I’d also point out that the Wrights’ big business flop was not their print shop or bicycle business but making aircraft.   Others built that industry…making planes and flying them…not the Wrights.

Also, the Wrights were part of a community of international experimenters and researchers.  That’ might be why the technology took off as fast as it did after the Wrights proved flying was possible.  This was why they were so well recieved in Europe, since a lot of this early R&D was going on in Europe contemporary with the Wrights.

Jeff

Focus on the past means turning eyes away from future.

Attitudes like this has interesting implications for neighborhood conservation and preservation.

Also, if one is talking about economic history, there is the concept of the “useable past”; discerning aspects of the genus locii that might still have relevance.  And I think this isn’t a narrative of “innovation” but rather a narrative of entrepeneurialism and execution.  As well as a narrative of moving into and out of different lines of business over the course of local economic history.   The focus on the Wright Brothers (who are pretty colorless, IMO) and the great industrialists obscures this broader theme.

Bob VL

@Jeff –
A buisenss flop?  The Wright Brothers DID start,  establish and also created –  AND manufactured airplanes from the very inception of the first airplane in 1903!   They may not have excelled – but I doubt they were ever cosidered a failure in their endeavor?  You are correct of course with noting the international community and the inventors and entrepeneuers world-wide who helped grow the seed of aviation!

Jeff

^
True it’s a bit strong to call their airplane company a flop.  I meant it didn’t progress the way some of their contemporaries’ companies did, like Glenn Martin and Glen Curtiss.  Orville or Wilbut  (I keep on forgetting which one died)  ended up selling the company to Curtiss, I think. 

As to saving historic buildings- we don’t have a clue what makes a building historic.

I didn’t say historic preservation, I said neighborhood conservation.  Very little of the built environment is really historic , as in having a connection to a historic personage or event, or even having art-historical signifigance.  The comment was related to the cultural bias that old = bad. 

Nemo

who gives a shit if he had a license or not, get a life

Ice Bandit

Public education funding is a disgrace in Ohio.

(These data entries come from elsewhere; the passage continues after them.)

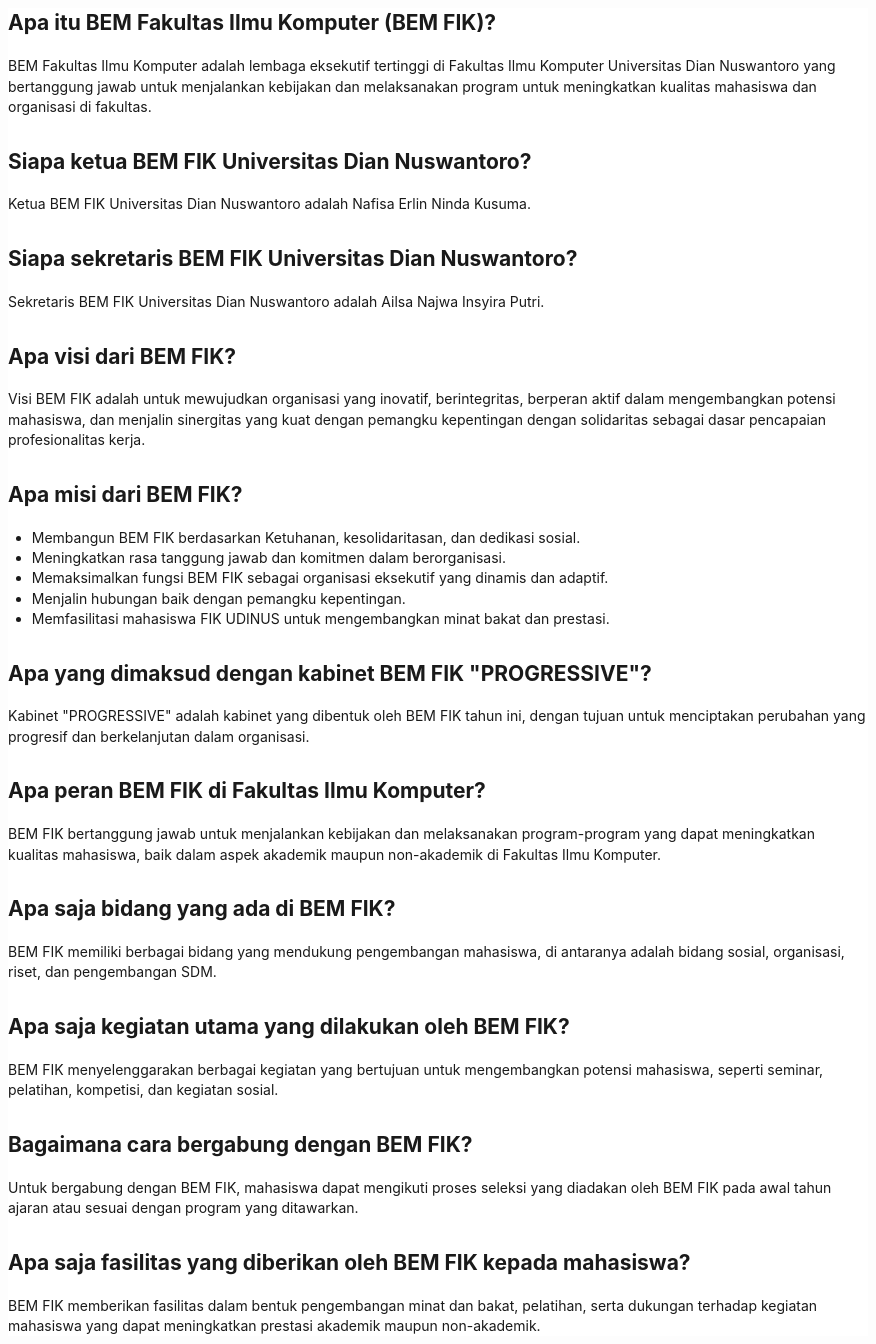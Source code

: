 ## Apa itu BEM Fakultas Ilmu Komputer (BEM FIK)?
BEM Fakultas Ilmu Komputer adalah lembaga eksekutif tertinggi di Fakultas Ilmu Komputer Universitas Dian Nuswantoro yang bertanggung jawab untuk menjalankan kebijakan dan melaksanakan program untuk meningkatkan kualitas mahasiswa dan organisasi di fakultas.

## Siapa ketua BEM FIK Universitas Dian Nuswantoro?
Ketua BEM FIK Universitas Dian Nuswantoro adalah Nafisa Erlin Ninda Kusuma.

## Siapa sekretaris BEM FIK Universitas Dian Nuswantoro?
Sekretaris BEM FIK Universitas Dian Nuswantoro adalah Ailsa Najwa Insyira Putri.

## Apa visi dari BEM FIK?
Visi BEM FIK adalah untuk mewujudkan organisasi yang inovatif, berintegritas, berperan aktif dalam mengembangkan potensi mahasiswa, dan menjalin sinergitas yang kuat dengan pemangku kepentingan dengan solidaritas sebagai dasar pencapaian profesionalitas kerja.

## Apa misi dari BEM FIK?
- Membangun BEM FIK berdasarkan Ketuhanan, kesolidaritasan, dan dedikasi sosial.
- Meningkatkan rasa tanggung jawab dan komitmen dalam berorganisasi.
- Memaksimalkan fungsi BEM FIK sebagai organisasi eksekutif yang dinamis dan adaptif.
- Menjalin hubungan baik dengan pemangku kepentingan.
- Memfasilitasi mahasiswa FIK UDINUS untuk mengembangkan minat bakat dan prestasi.

## Apa yang dimaksud dengan kabinet BEM FIK "PROGRESSIVE"?
Kabinet "PROGRESSIVE" adalah kabinet yang dibentuk oleh BEM FIK tahun ini, dengan tujuan untuk menciptakan perubahan yang progresif dan berkelanjutan dalam organisasi.

## Apa peran BEM FIK di Fakultas Ilmu Komputer?
BEM FIK bertanggung jawab untuk menjalankan kebijakan dan melaksanakan program-program yang dapat meningkatkan kualitas mahasiswa, baik dalam aspek akademik maupun non-akademik di Fakultas Ilmu Komputer.

## Apa saja bidang yang ada di BEM FIK?
BEM FIK memiliki berbagai bidang yang mendukung pengembangan mahasiswa, di antaranya adalah bidang sosial, organisasi, riset, dan pengembangan SDM.

## Apa saja kegiatan utama yang dilakukan oleh BEM FIK?
BEM FIK menyelenggarakan berbagai kegiatan yang bertujuan untuk mengembangkan potensi mahasiswa, seperti seminar, pelatihan, kompetisi, dan kegiatan sosial.

## Bagaimana cara bergabung dengan BEM FIK?
Untuk bergabung dengan BEM FIK, mahasiswa dapat mengikuti proses seleksi yang diadakan oleh BEM FIK pada awal tahun ajaran atau sesuai dengan program yang ditawarkan.

## Apa saja fasilitas yang diberikan oleh BEM FIK kepada mahasiswa?
BEM FIK memberikan fasilitas dalam bentuk pengembangan minat dan bakat, pelatihan, serta dukungan terhadap kegiatan mahasiswa yang dapat meningkatkan prestasi akademik maupun non-akademik.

Case closed. (David Esrati)

Not so fast Dave. The Old Bandito will argue that Buckeyes spend too much on education for the dismal results we get.  Compare our students results on standardized tests against students from the third world where the annual education budget wouldn’t buy ya’ a 12 pack at Russ’ Drive Thru. What we have  in Dayton, that no amount of money will correct, is a dual culture clash with differing attitudes arriving at the same abysmal result; a west side culture where school prep is derided as “acting white” and an east side Appalachian culture where education is merely derided. Less than a mile from your South Park enclave, the good people of Oakwood spend the highest millage in the state, have no bussing or cafeteria, offer instruction  in ancient buildings, and yet seem happy with their educational results. This is a result of the Oakwood culture. Perhaps we should do what business does when it has strayed from its’ core mission; return to the three Rs and forget  all the educational extravagances the educrats would indulge. The Educrats and their tag-team partners in the teachers’ unions have failed us and need to be called on the carpet…………

Gene

In Oakwood there are no excuses. Period.

If you fail you are a failure. If you hate that feeling you study your ass off.

In Dayton, well, not so much. It is cool to be ……….  dumb….?,,,,,….

They have a cafeterria BTW.

Dayton culture is to be cool. Oakwood culture is to rule.